Only the columns that are specified in the xform definition are binned, the remaining columns do not change
dbms_data_mining_transform.xform_bin_num(
bin_table_name IN VARCHAR2,
data_table_name IN VARCHAR2,
xform_view_name IN VARCHAR2,
literal_flag IN BOOLEAN DEFAULT FALSE,
bin_schema_name IN VARCHAR2 DEFAULT NULL,
data_schema_name IN VARCHAR2 DEFAULT NULL,
xform_schema_name IN VARCHAR2 DEFAULT NULL);
PRAGMA SUPPLEMENTAL_LOG_DATA(xform_bin_num, AUTO_WITH_COMMIT);
Creates a view that performs clipping of the data table.
Only the columns that are specified in the xform definition are clipped, the remaining columns do not change
dbms_data_mining_transform.xform_clip(
clip_table_name IN VARCHAR2,
data_table_name IN VARCHAR2,
xform_view_name IN VARCHAR2,
clip_schema_name IN VARCHAR2 DEFAULT NULL,
data_schema_name IN VARCHAR2 DEFAULT NULL,
xform_schema_name IN VARCHAR2 DEFAULT NULL);
PRAGMA SUPPLEMENTAL_LOG_DATA(xform_clip, AUTO_WITH_COMMIT);
Creates a view that performs column removal from the data table.

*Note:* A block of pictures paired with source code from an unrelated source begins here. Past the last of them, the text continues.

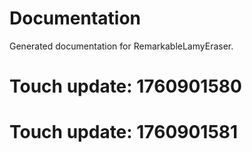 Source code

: # Documentation

Generated documentation for RemarkableLamyEraser.

# Touch update: 1760901580

# Touch update: 1760901581
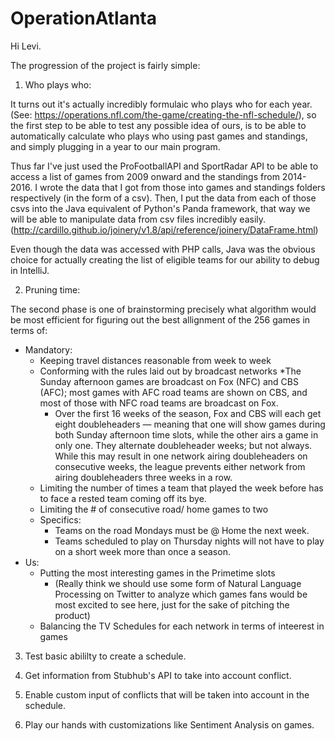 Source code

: # OperationAtlanta
Hi Levi.

The progression of the project is fairly simple:

1. Who plays who: 

  It turns out it's actually incredibly formulaic who plays who for each year. (See: https://operations.nfl.com/the-game/creating-the-nfl-schedule/), so the first step to be able to test any possible idea of ours, is to be able to automatically calculate who plays who using past games and standings, and simply plugging in a year to our main program.
 
 Thus far I've just used the ProFootballAPI and SportRadar API to be able to access a list of games from 2009 onward and the standings from 2014-2016. I wrote the data that I got from those into games and standings folders respectively (in the form of a csv). Then, I put the data from each of those csvs into the Java equivalent of Python's Panda framework, that way we will be able to manipulate data from csv files incredibly easily. (http://cardillo.github.io/joinery/v1.8/api/reference/joinery/DataFrame.html)

Even though the data was accessed with PHP calls, Java was the obvious choice for actually creating the list of eligible teams for our ability to debug in IntelliJ. 
  
2. Pruning time: 

  The second phase is one of brainstorming precisely what algorithm would be most efficient for figuring out the best allignment of the 256 games in terms of: 
  
  * Mandatory: 
      * Keeping travel distances reasonable from week to week
      * Conforming with the rules laid out by broadcast networks 
          *The Sunday afternoon games are broadcast on Fox (NFC) and CBS (AFC); most games with AFC road teams are shown on CBS, and most of those with NFC road teams are broadcast on Fox.
          * Over the first 16 weeks of the season, Fox and CBS will each get eight doubleheaders — meaning that one will show games during both Sunday afternoon time slots, while the other airs a game in only one. They alternate doubleheader weeks; but not always. While this may result in one network airing doubleheaders on consecutive weeks, the league prevents either network from airing doubleheaders three weeks in a row.
     * Limiting the number of times a team that played the week before has to face a rested team coming off its bye.
     * Limiting the # of consecutive road/ home games to two
     * Specifics: 
        * Teams on the road Mondays must be @ Home the next week.
        * Teams scheduled to play on Thursday nights will not have to play on a short week more than once a season. 
* Us: 
    * Putting the most interesting games in the Primetime slots 
        * (Really think we should use some form of Natural Language Processing on Twitter to analyze which games fans would be most excited to see here, just for the sake of pitching the product) 
    * Balancing the TV Schedules for each network in terms of inteerest in games
    
3. Test basic abililty to create a schedule.

4. Get information from Stubhub's API to take into account conflict. 

5. Enable custom input of conflicts that will be taken into account in the schedule. 

6. Play our hands with customizations like Sentiment Analysis on games.
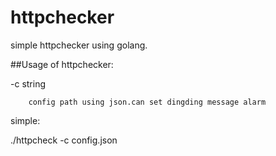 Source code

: # httpchecker


simple httpchecker using golang.


##Usage of httpchecker:

  -c string

        config path using json.can set dingding message alarm


simple:

./httpcheck -c config.json
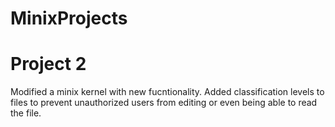 # MinixProjects

# Project 2

Modified a minix kernel with new fucntionality.  Added classification levels to files to prevent unauthorized users from editing or even being able to read the file.

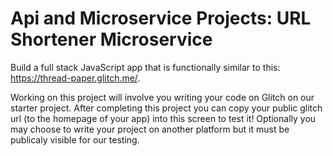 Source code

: # Api and Microservice Projects: URL Shortener Microservice
Build a full stack JavaScript app that is functionally similar to this: https://thread-paper.glitch.me/.

Working on this project will involve you writing your code on Glitch on our starter project. After completing this project you can copy your public glitch url (to the homepage of your app) into this screen to test it! Optionally you may choose to write your project on another platform but it must be publicaly visible for our testing.


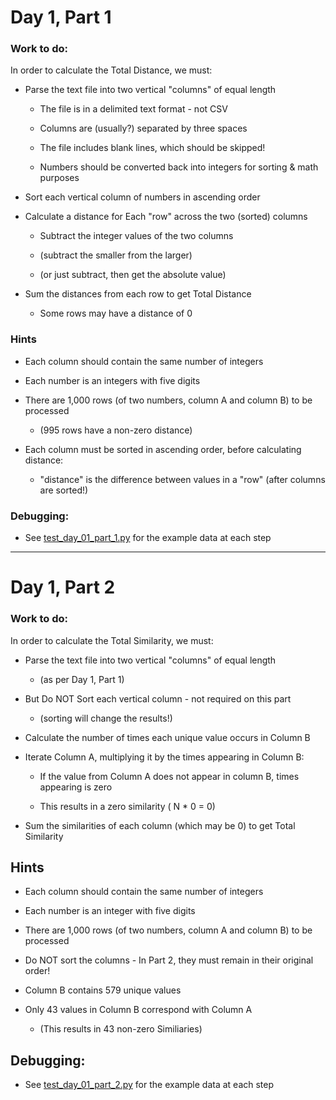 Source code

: # Day 1, Part 1
### Work to do:
In order to calculate the Total Distance, we must:

* Parse the text file into two vertical "columns" of equal length

    * The file is in a delimited text format - not CSV

    * Columns are (usually?) separated by three spaces

    * The file includes blank lines, which should be skipped!

    * Numbers should be converted back into integers for sorting & math purposes

* Sort each vertical column of numbers in ascending order

* Calculate a distance for Each "row" across the two (sorted) columns

    * Subtract the integer values of the two columns

    * (subtract the smaller from the larger)

    * (or just subtract, then get the absolute value)

* Sum the distances from each row to get Total Distance

    * Some rows may have a distance of 0

### Hints

* Each column should contain the same number of integers

* Each number is an integers with five digits

* There are 1,000 rows (of two numbers, column A and column B) to be processed

    * (995 rows have a non-zero distance)
 
* Each column must be sorted in ascending order, before calculating distance:

    * "distance" is the difference between values in a "row" (after columns are sorted!)

### Debugging:

* See [test_day_01_part_1.py](test_day_01_part_1.py) for the example data at each step

___
# Day 1, Part 2

### Work to do:

In order to calculate the Total Similarity, we must:

* Parse the text file into two vertical "columns" of equal length

    * (as per Day 1, Part 1)

* But Do NOT Sort each vertical column - not required on this part

    * (sorting will change the results!)

* Calculate the number of times each unique value occurs in Column B

* Iterate Column A, multiplying it by the times appearing in Column B:

    * If the value from Column A does not appear in column B, times appearing is zero

    * This results in a zero similarity ( N * 0 = 0)

* Sum the similarities of each column (which may be 0) to get Total Similarity

## Hints

* Each column should contain the same number of integers

* Each number is an integer with five digits

* There are 1,000 rows (of two numbers, column A and column B) to be processed

* Do NOT sort the columns - In Part 2, they must remain in their original order!

* Column B contains 579 unique values

* Only 43 values in Column B correspond with Column A

    * (This results in 43 non-zero Similiaries)
 
## Debugging:

* See [test_day_01_part_2.py](test_day_01_part_2.py) for the example data at each step
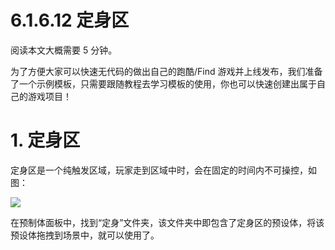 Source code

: # 6.1.6.12 定身区

阅读本文大概需要 5 分钟。

为了方便大家可以快速无代码的做出自己的跑酷/Find 游戏并上线发布，我们准备了一个示例模板，只需要跟随教程去学习模板的使用，你也可以快速创建出属于自己的游戏项目！

# 1. 定身区

定身区是一个纯触发区域，玩家走到区域中时，会在固定的时间内不可操控，如图：

![](https://wstatic-a1.233leyuan.com/productdocs/static/boxcnfgyHmguJywIXh4OSXKdHwf.gif)

在预制体面板中，找到“定身”文件夹，该文件夹中即包含了定身区的预设体，将该预设体拖拽到场景中，就可以使用了。
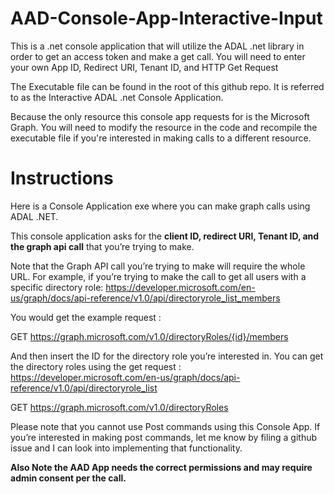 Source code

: # AAD-Console-App-Interactive-Input
This is a .net console application that will utilize the ADAL .net library in order to get an access token and make a get call. You will need to enter your own App ID, Redirect URI, Tenant ID, and HTTP Get Request

The Executable file can be found in the root of this github repo. It is referred to as the Interactive ADAL .net Console Application.

Because the only resource this console app requests for is the Microsoft Graph. You will need to modify the resource in the code and recompile the executable file if you're interested in making calls to a different resource. 

# Instructions
Here is a Console Application exe where you can make graph calls using ADAL .NET. 

This console application asks for the **client ID, redirect URI, Tenant ID, and the graph api call** that you’re trying to make.

Note that the Graph API call you’re trying to make will require the whole URL. 
For example, if you’re trying to make the call to get all users with a specific directory role: https://developer.microsoft.com/en-us/graph/docs/api-reference/v1.0/api/directoryrole_list_members

You would get the example request : 

GET https://graph.microsoft.com/v1.0/directoryRoles/{id}/members

And then insert the ID for the directory role you’re interested in. You can get the directory roles using the get request : https://developer.microsoft.com/en-us/graph/docs/api-reference/v1.0/api/directoryrole_list

GET https://graph.microsoft.com/v1.0/directoryRoles

Please note that you cannot use Post commands using this Console App. If you’re interested in making post commands, let me know by filing a github issue and I can look into implementing that functionality. 

**Also Note the AAD App needs the correct permissions and may require admin consent per the call.**
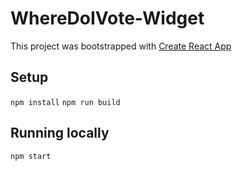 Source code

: # WhereDoIVote-Widget

This project was bootstrapped with [Create React App](https://github.com/facebookincubator/create-react-app)

## Setup

`npm install`
`npm run build`

## Running locally

`npm start` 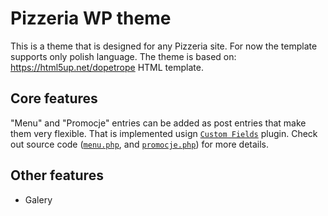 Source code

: # Pizzeria WP theme

This is a theme that is designed for any Pizzeria site.
For now the template supports only polish language.
The theme is based on: https://html5up.net/dopetrope HTML template.

## Core features

"Menu" and "Promocje" entries can be added as post entries that make
them very flexible. That is implemented usign [`Custom Fields`](https://codex.wordpress.org/Custom_Fields) plugin.
Check out source code ([`menu.php`](https://github.com/sylwiavv/pizzeria-wp/blob/master/page-templates/menu.php),
and [`promocje.php`](https://github.com/sylwiavv/pizzeria-wp/blob/master/page-templates/promocje.php)) for more details.

## Other features

* Galery
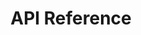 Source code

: ---
layout: default
title: API Reference
nav_order: 4
permalink: /docs/api-reference/
has_children: false
---  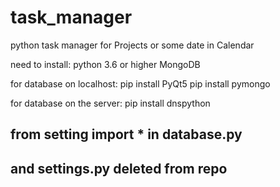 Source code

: # task_manager
python task manager for Projects or some date in Calendar

need to install:
    python 3.6 or higher
    MongoDB

for database on localhost:
    pip install PyQt5
    pip install pymongo

for database on the server:
    pip install dnspython

## from setting import * in database.py
## and settings.py deleted from repo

Only the columns that are specified in the xform definition are removed, the remaining columns do not change
dbms_data_mining_transform.xform_col_rem(
rem_table_name IN VARCHAR2,
data_table_name IN VARCHAR2,
xform_view_name IN VARCHAR2,
rem_schema_name IN VARCHAR2 DEFAULT NULL,
data_schema_name IN VARCHAR2 DEFAULT NULL,
xform_schema_name IN VARCHAR2 DEFAULT NULL);
PRAGMA SUPPLEMENTAL_LOG_DATA(xform_col_rem, AUTO_WITH_COMMIT);
Creates a view that applies a given expression for every NUMBER column in the data table that is not in the exclusion list and in the inclusion list
dbms_data_mining_transform.xform_expr_num(
expr_pattern IN VARCHAR2,
data_table_name IN VARCHAR2,
xform_view_name IN VARCHAR2,
exclude_list IN
sys.dbms_data_mining_transform.column_list DEFAULT NULL,
include_list IN
sys.dbms_data_mining_transform.column_list DEFAULT NULL,
col_pattern IN VARCHAR2 DEFAULT ':col',
data_schema_name IN VARCHAR2 DEFAULT NULL,
xform_schema_name IN VARCHAR2 DEFAULT NULL);
Similar to xform_expr_num, except that it applies to CHAR and VARCHAR2 columns instead of NUMBER
dbms_data_mining_transform.xform_expr_str(
expr_pattern IN VARCHAR2,
data_table_name IN VARCHAR2,
xform_view_name IN VARCHAR2,
exclude_list IN sys.dbms_data_mining_transform.column_list DEFAULT NULL,
include_list IN sys.dbms_data_mining_transform.column_list DEFAULT NULL,
col_pattern IN VARCHAR2 DEFAULT ':col',
data_schema_name IN VARCHAR2 DEFAULT NULL,
xform_schema_name IN VARCHAR2 DEFAULT NULL);
Creates a view that performs categorical missing value treatment of the data table
dbms_data_mining_transform.xform_miss_cat(
miss_table_name IN VARCHAR2,
data_table_name IN VARCHAR2,
xform_view_name IN VARCHAR2,
miss_schema_name IN VARCHAR2 DEFAULT NULL,
data_schema_name IN VARCHAR2 DEFAULT NULL,
xform_schema_name IN VARCHAR2 DEFAULT NULL);
PRAGMA SUPPLEMENTAL_LOG_DATA(xform_miss_cat, AUTO_WITH_COMMIT);
Creates a view that performs numerical missing value treatment of the data table
dbms_data_mining_transform.xform_miss_num(
miss_table_name IN VARCHAR2,
data_table_name IN VARCHAR2,
xform_view_name IN VARCHAR2,
miss_schema_name IN VARCHAR2 DEFAULT NULL,
data_schema_name IN VARCHAR2 DEFAULT NULL,
xform_schema_name IN VARCHAR2 DEFAULT NULL);
PRAGMA SUPPLEMENTAL_LOG_DATA(xform_miss_num, AUTO_WITH_COMMIT);
Creates a view that performs linear normalization of the data table.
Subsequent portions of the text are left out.